While predicting the properties of ordered materials, the team made another serendipitous discovery — in the graph deep learning model they use, atomic attributes are represented as a learned length-16 embedding vector. By interpolating these learned embedding vectors, the researchers found they were able to also create a predictive model for disordered materials, which have atomic sites that can be occupied by more than one element or can be vacant at times, making them harder to study using traditional methods.
“While the bulk of computational and machine learning works have focused on ordered materials, disordered compounds actually form the majority of known materials,” said Chi Chen, an assistant project scientist in Ong’s lab, and first author of the paper. “Using this approach, multi-fidelity graph network models can reproduce trends in the band gaps in disordered materials to good accuracy.”
This opens the door to much faster and more accurate design of new materials to meet key societal needs.
“What we show in this work is you can actually adapt a machine learning algorithm to predict the properties of disordered materials. In other words, now we are able to do materials discovery and prediction across the entire space of both ordered and disordered materials rather than just ordered materials,” said Ong. “As far as we know, that is a first.”

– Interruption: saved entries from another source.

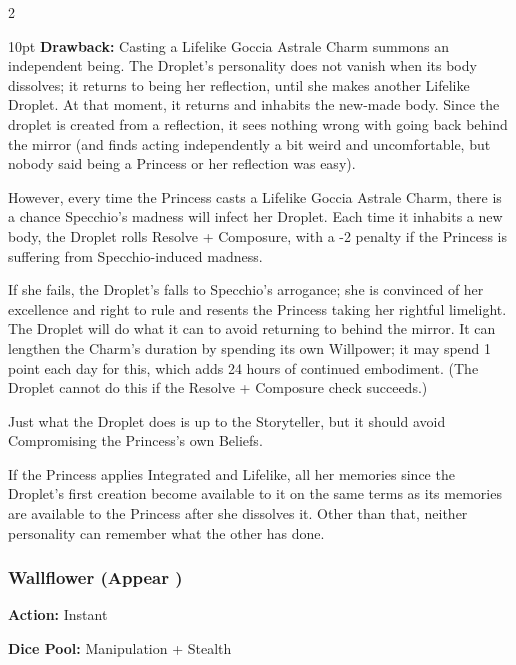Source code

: \begin{multicols}{2}
\begin{myindentpar}{10pt}
\textbf{Drawback:} Casting a Lifelike Goccia Astrale Charm summons an independent being. The Droplet's personality does not vanish when its body dissolves; it returns to being her reflection, until she makes another Lifelike Droplet. At that moment, it returns and inhabits the new-made body. Since the droplet is created from a reflection, it sees nothing wrong with going back behind the mirror (and finds acting independently a bit weird and uncomfortable, but nobody said being a Princess or her reflection was easy). 

However, every time the Princess casts a Lifelike Goccia Astrale Charm, there is a chance Specchio's madness will infect her Droplet. Each time it inhabits a new body, the Droplet rolls Resolve + Composure, with a -2 penalty if the Princess is suffering from Specchio-induced madness. 

If she fails, the Droplet's falls to Specchio's arrogance; she is convinced of her excellence and right to rule and resents the Princess taking her rightful limelight. The Droplet will do what it can to avoid returning to behind the mirror. It can lengthen the Charm's duration by spending its own Willpower; it may spend 1 point each day for this, which adds 24 hours of continued embodiment. (The Droplet cannot do this if the Resolve + Composure check succeeds.) 

Just what the Droplet does is up to the Storyteller, but it should avoid Compromising the Princess's own Beliefs.

If the Princess applies Integrated and Lifelike, all her memories since the Droplet's first creation become available to it on the same terms as its memories are available to the Princess after she dissolves it. Other than that, neither personality can remember what the other has done.\end{myindentpar}

\subsubsection*{Wallflower (Appear \textbullet\textbullet\textbullet)}
\noindent \textbf{Action:} Instant

\noindent \textbf{Dice Pool:} Manipulation + Stealth


\end{multicols}
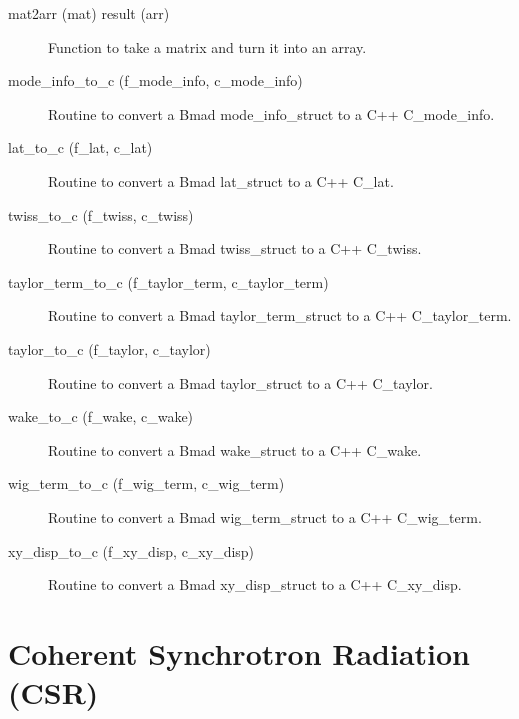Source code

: \begin{description}
\label{r:mat2arr}
\item[mat2arr (mat) result (arr)] \Newline 
Function to take a matrix and turn it into an array.

\label{r:mode.info.to.c}
\item[mode_info_to_c (f_mode_info, c_mode_info)] \Newline 
Routine to convert a Bmad mode_info_struct to a C++ C_mode_info.

\label{r:lat.to.c}
\item[lat_to_c (f_lat, c_lat)] \Newline 
Routine to convert a Bmad lat_struct to a C++ C_lat.

\label{r:twiss.to.c}
\item[twiss_to_c (f_twiss, c_twiss)] \Newline 
Routine to convert a Bmad twiss_struct to a C++ C_twiss.

\label{r:taylor.term.to.c}
\item[taylor_term_to_c (f_taylor_term, c_taylor_term)] \Newline 
Routine to convert a Bmad taylor_term_struct to a C++ C_taylor_term.

\label{r:taylor.to.c}
\item[taylor_to_c (f_taylor, c_taylor)] \Newline 
Routine to convert a Bmad taylor_struct to a C++ C_taylor.

\label{r:wake.to.c}
\item[wake_to_c (f_wake, c_wake)] \Newline 
Routine to convert a Bmad wake_struct to a C++ C_wake.

\label{r:wig.term.to.c}
\item[wig_term_to_c (f_wig_term, c_wig_term)] \Newline 
Routine to convert a Bmad wig_term_struct to a C++ C_wig_term.

\label{r:xy.disp.to.c}
\item[xy_disp_to_c (f_xy_disp, c_xy_disp)] \Newline
Routine to convert a Bmad xy_disp_struct to a C++ C_xy_disp.

\end{description}

\section{Coherent Synchrotron Radiation (CSR)}
\label{r:csr}

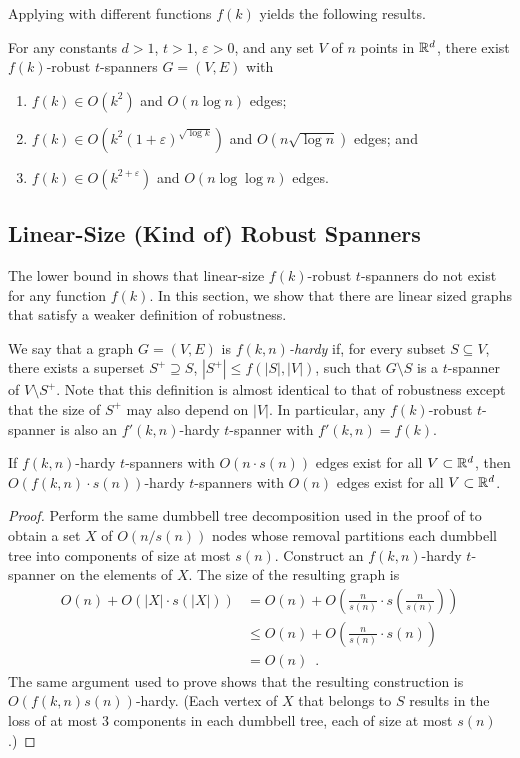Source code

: \documentclass{sig-alternate}
\newcommand{\eps}{\varepsilon}
\begin{document}
Applying  with different functions $f(k)$ yields the
following results.
\begin{cor}
  For any constants $d >1$, $t>1$, $\eps>0$, and any set $V$ of $n$ points
  in $\mathbb{R}^d$, there exist $f(k)$-robust $t$-spanners $G=(V,E)$ with
  \begin{enumerate}
    \item $f(k)\in O(k^2)$ and $O(n\log n)$ edges;
    \item $f(k)\in O(k^2(1+\eps)^{\sqrt{\log k}})$ and $O(n\sqrt{\log n})$
      edges; and
    \item $f(k)\in O(k^{2+\eps})$ and $O(n\log\log n)$ edges.
  \end{enumerate}
\end{cor}



\subsection{Linear-Size (Kind of) Robust Spanners}

The lower bound in  shows that linear-size
$f(k)$-robust $t$-spanners do not exist for any function $f(k)$.  In this
section, we show that there are linear sized graphs that satisfy a weaker
definition of robustness.

We say that a graph $G=(V,E)$ is \emph{$f(k,n)$-hardy} if, for every
subset $S\subseteq V$, there exists a superset $S^+\supseteq S$,
$|S^+|\le f(|S|,|V|)$, such that $G\setminus S$ is a $t$-spanner of
$V\setminus S^+$.  Note that this definition is almost identical to that
of robustness except that the size of $S^+$ may also depend on $|V|$.  In particular, any $f(k)$-robust $t$-spanner is also an $f'(k,n)$-hardy $t$-spanner with $f'(k,n)=f(k)$.

\begin{thm}
  If $f(k,n)$-hardy $t$-spanners with $O(n\cdot s(n))$ edges exist for
  all $V\subset\mathbb{R}^d$, then $O(f(k,n)\cdot s(n))$-hardy $t$-spanners with
  $O(n)$ edges exist for all $V\subset\mathbb{R}^d$.
\end{thm}

\begin{proof}
  Perform the same dumbbell tree decomposition used in the proof of
   to obtain a set $X$ of $O(n/s(n))$ nodes whose removal
  partitions each dumbbell tree into components of size at most $s(n)$.
  Construct an $f(k,n)$-hardy $t$-spanner on the elements of $X$.
  The size of the resulting graph is 
  \begin{align*}
    O(n) + O(|X|\cdot s(|X|)) 
       & = O(n) + O\left(\frac{n}{s(n)}\cdot s\left(\frac{n}{s(n)}\right)\right) \\
       & \le O(n) + O\left(\frac{n}{s(n)}\cdot s(n)\right) \\
       & = O(n) \enspace . 
  \end{align*}
  The same argument used to prove  shows that the resulting
  construction is $O(f(k,n)s(n))$-hardy.  (Each vertex of $X$ that
  belongs to $S$ results in the loss of at most 3 components in each
  dumbbell tree, each of size at most $s(n)$.)
\end{proof}
\end{document}
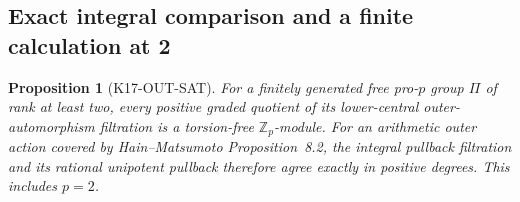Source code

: \documentclass[11pt,a4paper]{article}
\newtheorem{proposition}[theorem]{Proposition}
\theoremstyle{definition}
\begin{document}

\subsection{Exact integral comparison and a finite calculation at 2}

\begin{proposition}[K17-OUT-SAT]\label{prop:outer-sat}
For a finitely generated free pro-$p$ group $\Pi$ of rank at least
two, every positive graded quotient of its lower-central
outer-automorphism filtration is a torsion-free $\mathbb Z_p$-module.
For an arithmetic outer action covered by Hain--Matsumoto
Proposition~8.2, the integral pullback filtration and its rational
unipotent pullback therefore agree exactly in positive degrees.
This includes $p=2$.
\end{proposition}
\end{document}

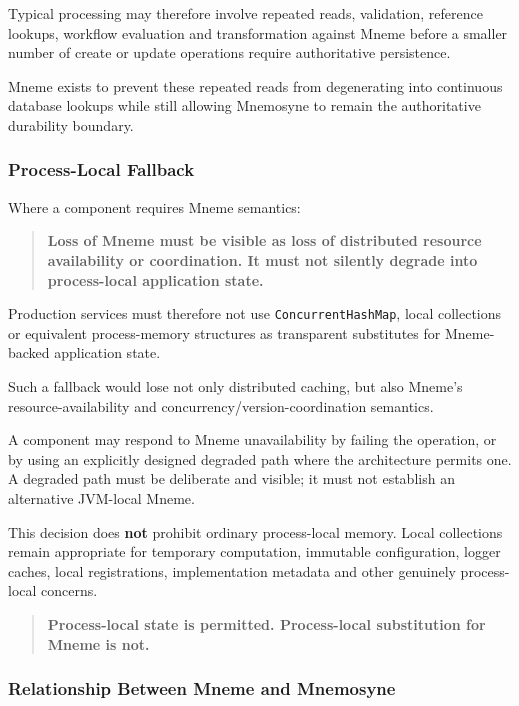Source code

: Typical processing may therefore involve repeated reads, validation, reference lookups, workflow evaluation and transformation against Mneme before a smaller number of create or update operations require authoritative persistence.

Mneme exists to prevent these repeated reads from degenerating into continuous database lookups while still allowing Mnemosyne to remain the authoritative durability boundary.

\subsubsection{Process-Local Fallback}

Where a component requires Mneme semantics:

\begin{quote}
    \textbf{Loss of Mneme must be visible as loss of distributed resource availability or coordination. It must not silently degrade into process-local application state.}
\end{quote}

Production services must therefore not use \texttt{ConcurrentHashMap}, local collections or equivalent process-memory structures as transparent substitutes for Mneme-backed application state.

Such a fallback would lose not only distributed caching, but also Mneme's resource-availability and concurrency/version-coordination semantics.

A component may respond to Mneme unavailability by failing the operation, or by using an explicitly designed degraded path where the architecture permits one. A degraded path must be deliberate and visible; it must not establish an alternative JVM-local Mneme.

This decision does \textbf{not} prohibit ordinary process-local memory. Local collections remain appropriate for temporary computation, immutable configuration, logger caches, local registrations, implementation metadata and other genuinely process-local concerns.

\begin{quote}
    \textbf{Process-local state is permitted. Process-local substitution for Mneme is not.}
\end{quote}

\subsubsection{Relationship Between Mneme and Mnemosyne}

The work was supported by the Materials Project, an open-science initiative to make the properties of all known materials publicly available to accelerate materials innovation, funded by the U.S. Department of Energy, Office of Science, Office of Basic Energy Sciences, Materials Sciences and Engineering Division (DE-AC02-05-CH11231: Materials Project program KC23MP). All data and models from this work have also been made publicly available via the Materials Virtual Lab’s megnet repository on Github.